WORK INSTRUCTIONS:
Which lines in the data below contain the word "router"? Copy each of them.

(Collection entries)
━━━

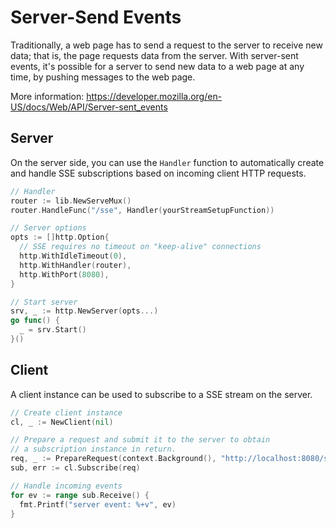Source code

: # Server-Send Events

Traditionally, a web page has to send a request to the server to receive new
data; that is, the page requests data from the server. With server-sent events,
it's possible for a server to send new data to a web page at any time, by
pushing messages to the web page.

More information: <https://developer.mozilla.org/en-US/docs/Web/API/Server-sent_events>

## Server

On the server side, you can use the `Handler` function to automatically
create and handle SSE subscriptions based on incoming client HTTP requests.

```go
// Handler
router := lib.NewServeMux()
router.HandleFunc("/sse", Handler(yourStreamSetupFunction))

// Server options
opts := []http.Option{
  // SSE requires no timeout on "keep-alive" connections
  http.WithIdleTimeout(0),
  http.WithHandler(router),
  http.WithPort(8080),
}

// Start server
srv, _ := http.NewServer(opts...)
go func() {
  _ = srv.Start()
}()
```

## Client

A client instance can be used to subscribe to a SSE stream on the server.

```go
// Create client instance
cl, _ := NewClient(nil)

// Prepare a request and submit it to the server to obtain
// a subscription instance in return.
req, _ := PrepareRequest(context.Background(), "http://localhost:8080/sse", nil)
sub, err := cl.Subscribe(req)

// Handle incoming events
for ev := range sub.Receive() {
  fmt.Printf("server event: %+v", ev)
}
```
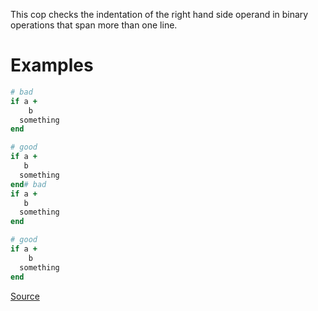 
This cop checks the indentation of the right hand side operand in
binary operations that span more than one line.

# Examples

```ruby
# bad
if a +
    b
  something
end

# good
if a +
   b
  something
end# bad
if a +
   b
  something
end

# good
if a +
    b
  something
end
```

[Source](http://www.rubydoc.info/gems/rubocop/RuboCop/Cop/Layout/MultilineOperationIndentation)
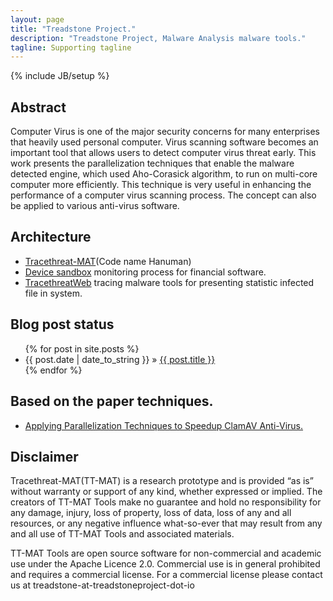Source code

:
 ```yaml
---
layout: page
title: "Treadstone Project."
description: "Treadstone Project, Malware Analysis malware tools."
tagline: Supporting tagline
---
```

{% include JB/setup %}


## Abstract

Computer Virus is one of the major security concerns for many enterprises that heavily used personal computer. Virus scanning software becomes an important tool that allows users to detect computer virus threat early. This work presents the parallelization techniques that enable the malware detected engine, which used Aho-Corasick algorithm, to run on multi-core computer more efficiently. This technique is very useful in enhancing the performance of a computer virus scanning process. The concept can also be applied to various anti-virus software.

    
## Architecture

* [Tracethreat-MAT](https://github.com/treadstoneproject/tracethreat-mat)(Code name Hanuman)
* [Device sandbox](#) monitoring process for financial software.
* [TracethreatWeb](#) tracing malware tools for presenting statistic infected file in system.


## Blog post status

<ul class="posts">
  {% for post in site.posts %}
    <li><span>{{ post.date | date_to_string }}</span> &raquo; <a href="{{ BASE_PATH }}{{ post.url }}">{{ post.title }}</a></li>
  {% endfor %}
</ul>

## Based on the paper techniques.

* [Applying Parallelization Techniques to Speedup ClamAV Anti-Virus.](https://www.researchgate.net/publication/262820325_Applying_Parallelization_Techniques_to_Speedup_ClamAV_Anti-Virus)

## Disclaimer

Tracethreat-MAT(TT-MAT) is a research prototype and is provided “as is” without warranty or support of any kind, whether expressed or implied. The creators of TT-MAT Tools make no guarantee and hold no responsibility for any damage, injury, loss of property, loss of data, loss of any and all resources, or any negative influence what-so-ever that may result from any and all use of TT-MAT Tools and associated materials. 

TT-MAT Tools are open source software for non-commercial and academic use under the Apache Licence 2.0. Commercial use is in general prohibited and requires a commercial license. For a commercial license please contact us at treadstone-at-treadstoneproject-dot-io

━━━

RESULT OF THE EXERCISE:
router := lib.NewServeMux()
router.HandleFunc("/sse", Handler(yourStreamSetupFunction))
  http.WithHandler(router),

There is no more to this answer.